He had a couple of 4 point games earlier in the season too. You also might want to check out this (http://www.82games.com/rolandratings0405.htm) shows you just how valuable Carter is to his team.


----------



## sheefo13 (Jul 13, 2002)

yeah, he is pretty overrated.......


----------



## jokeaward (May 22, 2003)

- We do have a first-round pick in the 2005 draft. The Joe Smith punishment is over.
- I really don't want Jalen Rose even if we're totally capped out.
- I would welcome Vince. Hell if Vince still thought he was the **** and should be the man, KG would still lead vocally and by his play if not by his FGA. Then again Cassell, Spree, and KG took MORE shots than 02-03 and KG's numbers went up. 
- I'd go crazy if we just had to give up Spree. And he'd love it in Toronto. 
- None of this will be done by Toronto. Bosh and... cap-room? Ryan Gomes?
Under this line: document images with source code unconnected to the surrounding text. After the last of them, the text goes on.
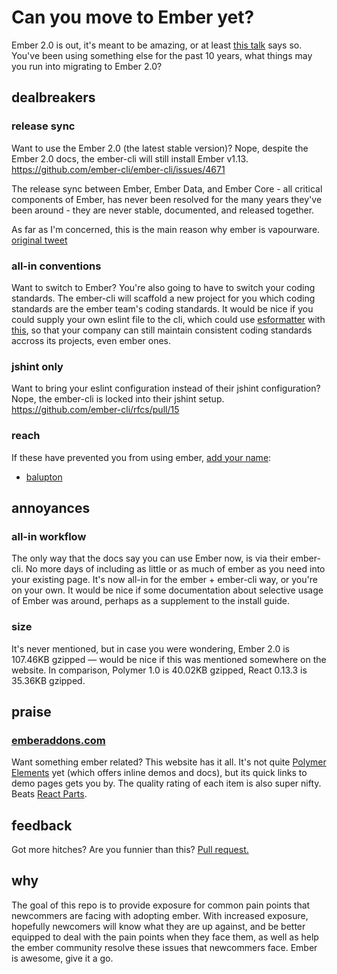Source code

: # Can you move to Ember yet?

Ember 2.0 is out, it's meant to be amazing, or at least [this talk](https://www.youtube.com/watch?v=maAWS8URMJs) says so. You've been using something else for the past 10 years, what things may you run into migrating to Ember 2.0?


## dealbreakers

### release sync
Want to use the Ember 2.0 (the latest stable version)? Nope, despite the Ember 2.0 docs, the ember-cli will still install Ember v1.13. https://github.com/ember-cli/ember-cli/issues/4671

The release sync between Ember, Ember Data, and Ember Core - all critical components of Ember, has never been resolved for the many years they've been around - they are never stable, documented, and released together.

As far as I'm concerned, this is the main reason why ember is vapourware. [original tweet](https://twitter.com/balupton/status/538911146317606912)


### all-in conventions
Want to switch to Ember? You're also going to have to switch your coding standards. The ember-cli will scaffold a new project for you which coding standards are the ember team's coding standards. It would be nice if you could supply your own eslint file to the cli, which could use [esformatter](https://github.com/millermedeiros/esformatter/) with [this](https://github.com/flet/eslint-to-esformatter), so that your company can still maintain consistent coding standards accross its projects, even ember ones.


### jshint only
Want to bring your eslint configuration instead of their jshint configuration? Nope, the ember-cli is locked into their jshint setup. https://github.com/ember-cli/rfcs/pull/15


### reach

If these have prevented you from using ember, [add your name](https://github.com/balupton/can-you-move-to-ember-yet/edit/master/README.md):

- [balupton](https://github.com/balupton)




## annoyances

### all-in workflow
The only way that the docs say you can use Ember now, is via their ember-cli. No more days of including as little or as much of ember as you need into your existing page. It's now all-in for the ember + ember-cli way, or you're on your own. It would be nice if some documentation about selective usage of Ember was around, perhaps as a supplement to the install guide.

### size
It's never mentioned, but in case you were wondering, Ember 2.0 is 107.46KB gzipped — would be nice if this was mentioned somewhere on the website. In comparison, Polymer 1.0 is 40.02KB gzipped, React 0.13.3 is 35.36KB gzipped.


## praise

### [emberaddons.com](http://www.emberaddons.com)
Want something ember related? This website has it all. It's not quite [Polymer Elements](https://elements.polymer-project.org) yet (which offers inline demos and docs), but its quick links to demo pages gets you by. The quality rating of each item is also super nifty. Beats [React Parts](http://react.parts/web).



## feedback

Got more hitches? Are you funnier than this? [Pull request.](https://github.com/balupton/can-you-move-to-ember-yet/edit/master/README.md)

## why

The goal of this repo is to provide exposure for common pain points that newcommers are facing with adopting ember. With increased exposure, hopefully newcomers will know what they are up against, and be better equipped to deal with the pain points when they face them, as well as help the ember community resolve these issues that newcommers face. Ember is awesome, give it a go.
I can actually see an imrpovement with things running through Bosh, Alston, maybe Mo Pete and Rose, but this seems like something Toronto will pass on.
- Damn, we need Sam or a PG of his class. Hudson is not looking very heady.


----------



## sheefo13 (Jul 13, 2002)

Yeah hud is looking very sluggish but here is the thing. We cant afford vince not scoring above 15. We would have to go back to relying on kg for all the scoring. Plus he really doesnt have a jump shot


----------



## DaBigTicketKG21 (Apr 27, 2003)

Carter and KG would be so exciting. Dunkfest everynight. If Vince will drive to the hole, which I believe he will when he switches teams, no one will be able to stop both of them. We all know KG makes players better, Vince will florish with KG. By the way, they are close firends. Kidd is close friends with KG too.


----------